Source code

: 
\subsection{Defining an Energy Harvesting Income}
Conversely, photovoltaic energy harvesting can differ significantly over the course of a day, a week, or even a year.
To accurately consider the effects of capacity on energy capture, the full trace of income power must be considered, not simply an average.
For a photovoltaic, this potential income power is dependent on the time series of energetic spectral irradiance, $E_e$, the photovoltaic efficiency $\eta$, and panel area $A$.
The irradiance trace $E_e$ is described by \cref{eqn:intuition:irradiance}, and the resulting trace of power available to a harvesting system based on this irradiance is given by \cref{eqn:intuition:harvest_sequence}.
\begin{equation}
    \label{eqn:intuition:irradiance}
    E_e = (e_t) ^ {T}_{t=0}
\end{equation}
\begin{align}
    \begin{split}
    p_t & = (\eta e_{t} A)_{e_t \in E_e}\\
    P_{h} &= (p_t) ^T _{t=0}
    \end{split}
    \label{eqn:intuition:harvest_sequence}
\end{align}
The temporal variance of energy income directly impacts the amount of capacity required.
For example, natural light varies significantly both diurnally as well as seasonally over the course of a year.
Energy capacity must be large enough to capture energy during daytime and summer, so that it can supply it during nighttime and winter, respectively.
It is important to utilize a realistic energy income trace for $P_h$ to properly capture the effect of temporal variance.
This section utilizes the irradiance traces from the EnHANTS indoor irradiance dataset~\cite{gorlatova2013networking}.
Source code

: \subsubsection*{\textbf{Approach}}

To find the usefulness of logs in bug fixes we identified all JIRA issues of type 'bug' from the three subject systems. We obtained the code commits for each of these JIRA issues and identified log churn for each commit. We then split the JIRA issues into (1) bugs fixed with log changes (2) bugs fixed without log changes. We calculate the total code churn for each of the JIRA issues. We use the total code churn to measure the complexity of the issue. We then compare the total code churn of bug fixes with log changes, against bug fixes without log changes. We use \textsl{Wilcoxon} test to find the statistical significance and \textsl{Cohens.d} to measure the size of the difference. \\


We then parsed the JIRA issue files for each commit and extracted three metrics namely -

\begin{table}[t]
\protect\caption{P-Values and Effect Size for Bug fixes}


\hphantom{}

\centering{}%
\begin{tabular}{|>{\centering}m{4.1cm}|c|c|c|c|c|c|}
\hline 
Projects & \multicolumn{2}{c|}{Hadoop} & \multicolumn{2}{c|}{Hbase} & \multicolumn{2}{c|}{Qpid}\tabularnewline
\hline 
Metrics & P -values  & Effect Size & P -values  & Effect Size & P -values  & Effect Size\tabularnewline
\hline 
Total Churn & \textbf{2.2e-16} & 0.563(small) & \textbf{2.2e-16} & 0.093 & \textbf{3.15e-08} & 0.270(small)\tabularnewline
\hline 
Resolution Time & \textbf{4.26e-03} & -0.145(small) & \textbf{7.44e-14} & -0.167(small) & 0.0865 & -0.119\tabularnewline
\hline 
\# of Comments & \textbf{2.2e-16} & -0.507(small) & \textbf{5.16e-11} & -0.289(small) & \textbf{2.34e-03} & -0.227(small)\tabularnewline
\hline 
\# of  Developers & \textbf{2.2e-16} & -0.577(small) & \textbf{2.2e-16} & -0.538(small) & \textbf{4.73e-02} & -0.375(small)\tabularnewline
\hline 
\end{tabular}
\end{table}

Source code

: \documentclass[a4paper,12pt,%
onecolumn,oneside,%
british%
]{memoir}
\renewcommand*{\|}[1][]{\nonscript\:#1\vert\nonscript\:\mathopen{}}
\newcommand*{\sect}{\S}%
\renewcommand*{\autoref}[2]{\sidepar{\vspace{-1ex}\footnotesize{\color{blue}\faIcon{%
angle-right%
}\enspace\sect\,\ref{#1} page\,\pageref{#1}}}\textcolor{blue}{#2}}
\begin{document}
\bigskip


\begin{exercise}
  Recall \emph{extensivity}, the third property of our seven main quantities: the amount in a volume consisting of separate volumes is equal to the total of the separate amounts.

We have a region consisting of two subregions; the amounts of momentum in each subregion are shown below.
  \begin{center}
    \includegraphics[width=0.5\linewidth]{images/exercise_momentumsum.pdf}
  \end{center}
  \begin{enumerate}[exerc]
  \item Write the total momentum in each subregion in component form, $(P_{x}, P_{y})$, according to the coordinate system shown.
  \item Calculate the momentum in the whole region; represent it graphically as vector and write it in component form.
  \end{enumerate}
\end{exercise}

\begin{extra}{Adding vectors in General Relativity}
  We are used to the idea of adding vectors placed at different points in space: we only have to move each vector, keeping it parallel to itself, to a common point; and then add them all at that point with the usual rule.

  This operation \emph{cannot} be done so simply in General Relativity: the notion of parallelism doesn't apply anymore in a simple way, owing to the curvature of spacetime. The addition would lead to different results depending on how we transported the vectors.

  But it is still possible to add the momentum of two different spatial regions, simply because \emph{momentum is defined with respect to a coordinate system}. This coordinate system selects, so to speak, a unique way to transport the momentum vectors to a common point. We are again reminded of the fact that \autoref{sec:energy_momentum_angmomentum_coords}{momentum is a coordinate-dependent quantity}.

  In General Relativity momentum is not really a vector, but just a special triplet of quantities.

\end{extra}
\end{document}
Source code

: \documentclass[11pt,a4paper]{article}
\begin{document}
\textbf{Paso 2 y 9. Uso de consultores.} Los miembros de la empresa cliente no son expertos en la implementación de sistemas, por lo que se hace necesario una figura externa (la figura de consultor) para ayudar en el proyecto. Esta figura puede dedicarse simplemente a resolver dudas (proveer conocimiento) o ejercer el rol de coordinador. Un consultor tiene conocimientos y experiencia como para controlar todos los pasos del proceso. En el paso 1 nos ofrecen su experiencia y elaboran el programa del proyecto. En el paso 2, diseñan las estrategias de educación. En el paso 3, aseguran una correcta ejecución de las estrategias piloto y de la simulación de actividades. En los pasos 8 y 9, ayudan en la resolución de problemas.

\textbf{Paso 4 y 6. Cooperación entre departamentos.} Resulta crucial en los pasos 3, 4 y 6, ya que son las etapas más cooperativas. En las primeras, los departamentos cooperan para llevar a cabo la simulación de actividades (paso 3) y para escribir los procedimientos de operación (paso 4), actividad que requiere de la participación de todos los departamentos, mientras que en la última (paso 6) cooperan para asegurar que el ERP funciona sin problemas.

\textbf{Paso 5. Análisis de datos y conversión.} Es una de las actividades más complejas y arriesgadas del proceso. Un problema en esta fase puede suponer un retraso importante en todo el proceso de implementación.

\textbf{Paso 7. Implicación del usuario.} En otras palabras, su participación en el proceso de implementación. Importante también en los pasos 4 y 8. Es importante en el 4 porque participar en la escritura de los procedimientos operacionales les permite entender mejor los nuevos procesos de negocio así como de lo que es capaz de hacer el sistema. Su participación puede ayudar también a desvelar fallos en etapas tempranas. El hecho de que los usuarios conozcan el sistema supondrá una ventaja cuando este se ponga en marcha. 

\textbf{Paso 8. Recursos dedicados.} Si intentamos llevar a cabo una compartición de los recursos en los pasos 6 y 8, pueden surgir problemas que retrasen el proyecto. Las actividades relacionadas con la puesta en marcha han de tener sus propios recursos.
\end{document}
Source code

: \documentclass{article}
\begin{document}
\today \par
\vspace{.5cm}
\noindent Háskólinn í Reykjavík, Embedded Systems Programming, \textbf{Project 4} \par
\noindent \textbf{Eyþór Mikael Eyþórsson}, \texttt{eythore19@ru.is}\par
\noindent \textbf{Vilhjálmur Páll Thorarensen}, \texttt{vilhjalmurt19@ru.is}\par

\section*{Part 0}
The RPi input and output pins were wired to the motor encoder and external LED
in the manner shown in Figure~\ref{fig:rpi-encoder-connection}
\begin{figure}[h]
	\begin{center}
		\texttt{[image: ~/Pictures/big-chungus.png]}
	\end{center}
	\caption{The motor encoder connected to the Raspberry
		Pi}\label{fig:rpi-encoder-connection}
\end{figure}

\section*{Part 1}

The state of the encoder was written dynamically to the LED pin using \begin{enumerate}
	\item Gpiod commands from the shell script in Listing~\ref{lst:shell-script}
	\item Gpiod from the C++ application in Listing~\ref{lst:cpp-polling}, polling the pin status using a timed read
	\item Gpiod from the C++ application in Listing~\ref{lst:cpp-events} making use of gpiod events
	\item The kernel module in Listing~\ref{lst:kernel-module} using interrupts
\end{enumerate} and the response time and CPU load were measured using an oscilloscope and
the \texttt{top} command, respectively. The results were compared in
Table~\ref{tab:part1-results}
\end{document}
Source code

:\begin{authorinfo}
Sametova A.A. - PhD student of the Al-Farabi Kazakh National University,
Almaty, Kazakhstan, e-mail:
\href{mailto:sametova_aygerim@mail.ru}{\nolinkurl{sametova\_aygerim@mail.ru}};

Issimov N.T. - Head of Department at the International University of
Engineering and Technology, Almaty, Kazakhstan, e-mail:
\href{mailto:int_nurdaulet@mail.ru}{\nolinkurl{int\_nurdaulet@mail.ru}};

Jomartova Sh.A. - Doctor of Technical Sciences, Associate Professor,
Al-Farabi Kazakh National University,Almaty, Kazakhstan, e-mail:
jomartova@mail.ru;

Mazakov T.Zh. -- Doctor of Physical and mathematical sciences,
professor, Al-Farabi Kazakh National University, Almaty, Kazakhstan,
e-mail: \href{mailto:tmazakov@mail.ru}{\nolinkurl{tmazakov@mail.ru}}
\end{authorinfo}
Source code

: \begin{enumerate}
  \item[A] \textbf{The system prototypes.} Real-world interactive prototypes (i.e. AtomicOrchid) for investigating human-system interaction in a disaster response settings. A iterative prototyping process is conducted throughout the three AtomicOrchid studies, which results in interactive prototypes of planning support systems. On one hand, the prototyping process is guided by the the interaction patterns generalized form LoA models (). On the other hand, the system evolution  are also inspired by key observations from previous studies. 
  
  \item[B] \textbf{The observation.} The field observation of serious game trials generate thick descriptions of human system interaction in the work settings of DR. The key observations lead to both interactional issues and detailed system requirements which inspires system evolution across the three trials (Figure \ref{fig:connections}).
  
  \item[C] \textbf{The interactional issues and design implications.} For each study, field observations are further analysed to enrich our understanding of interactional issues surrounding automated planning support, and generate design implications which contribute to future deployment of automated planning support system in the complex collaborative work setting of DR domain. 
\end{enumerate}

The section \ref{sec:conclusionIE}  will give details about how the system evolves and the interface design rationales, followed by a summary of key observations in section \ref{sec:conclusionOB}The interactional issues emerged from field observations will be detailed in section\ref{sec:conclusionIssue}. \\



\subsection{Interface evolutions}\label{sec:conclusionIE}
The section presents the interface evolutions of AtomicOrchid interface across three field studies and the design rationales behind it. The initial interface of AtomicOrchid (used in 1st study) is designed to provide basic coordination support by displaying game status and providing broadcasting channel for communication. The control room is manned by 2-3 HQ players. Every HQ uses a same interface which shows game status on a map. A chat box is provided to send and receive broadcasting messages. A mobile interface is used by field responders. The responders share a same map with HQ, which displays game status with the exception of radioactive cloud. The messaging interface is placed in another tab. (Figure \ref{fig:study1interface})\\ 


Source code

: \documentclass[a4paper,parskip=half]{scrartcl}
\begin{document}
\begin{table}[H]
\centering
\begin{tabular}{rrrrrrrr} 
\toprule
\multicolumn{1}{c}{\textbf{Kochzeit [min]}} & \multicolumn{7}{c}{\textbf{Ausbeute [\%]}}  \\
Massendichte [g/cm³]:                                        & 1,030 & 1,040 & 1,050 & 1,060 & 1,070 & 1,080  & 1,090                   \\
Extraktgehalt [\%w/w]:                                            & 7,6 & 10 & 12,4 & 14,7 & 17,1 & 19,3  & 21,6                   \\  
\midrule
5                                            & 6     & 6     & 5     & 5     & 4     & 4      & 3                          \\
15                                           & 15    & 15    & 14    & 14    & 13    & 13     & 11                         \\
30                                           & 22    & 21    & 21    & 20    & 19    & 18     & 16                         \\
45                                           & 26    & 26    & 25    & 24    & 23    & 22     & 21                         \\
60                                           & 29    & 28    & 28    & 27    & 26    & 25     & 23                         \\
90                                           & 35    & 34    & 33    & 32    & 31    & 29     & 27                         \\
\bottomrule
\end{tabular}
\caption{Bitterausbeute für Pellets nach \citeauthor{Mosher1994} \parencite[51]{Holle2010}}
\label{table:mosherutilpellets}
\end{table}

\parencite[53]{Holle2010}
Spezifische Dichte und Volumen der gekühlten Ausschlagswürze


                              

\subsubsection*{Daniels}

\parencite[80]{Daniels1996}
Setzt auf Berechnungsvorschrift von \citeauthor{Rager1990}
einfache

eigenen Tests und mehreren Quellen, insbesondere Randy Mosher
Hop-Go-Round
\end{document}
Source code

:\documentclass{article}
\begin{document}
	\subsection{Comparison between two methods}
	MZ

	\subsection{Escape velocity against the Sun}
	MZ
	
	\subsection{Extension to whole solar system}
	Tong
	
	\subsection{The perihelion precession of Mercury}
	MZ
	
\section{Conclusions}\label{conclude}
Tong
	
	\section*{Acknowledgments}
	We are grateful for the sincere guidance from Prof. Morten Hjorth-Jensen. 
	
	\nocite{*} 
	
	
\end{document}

###

Find each line holding the string "nolinkurl" in the listing above, then copy it.

\href{mailto:sametova_aygerim@mail.ru}{\nolinkurl{sametova\_aygerim@mail.ru}};
\href{mailto:int_nurdaulet@mail.ru}{\nolinkurl{int\_nurdaulet@mail.ru}};
e-mail: \href{mailto:tmazakov@mail.ru}{\nolinkurl{tmazakov@mail.ru}}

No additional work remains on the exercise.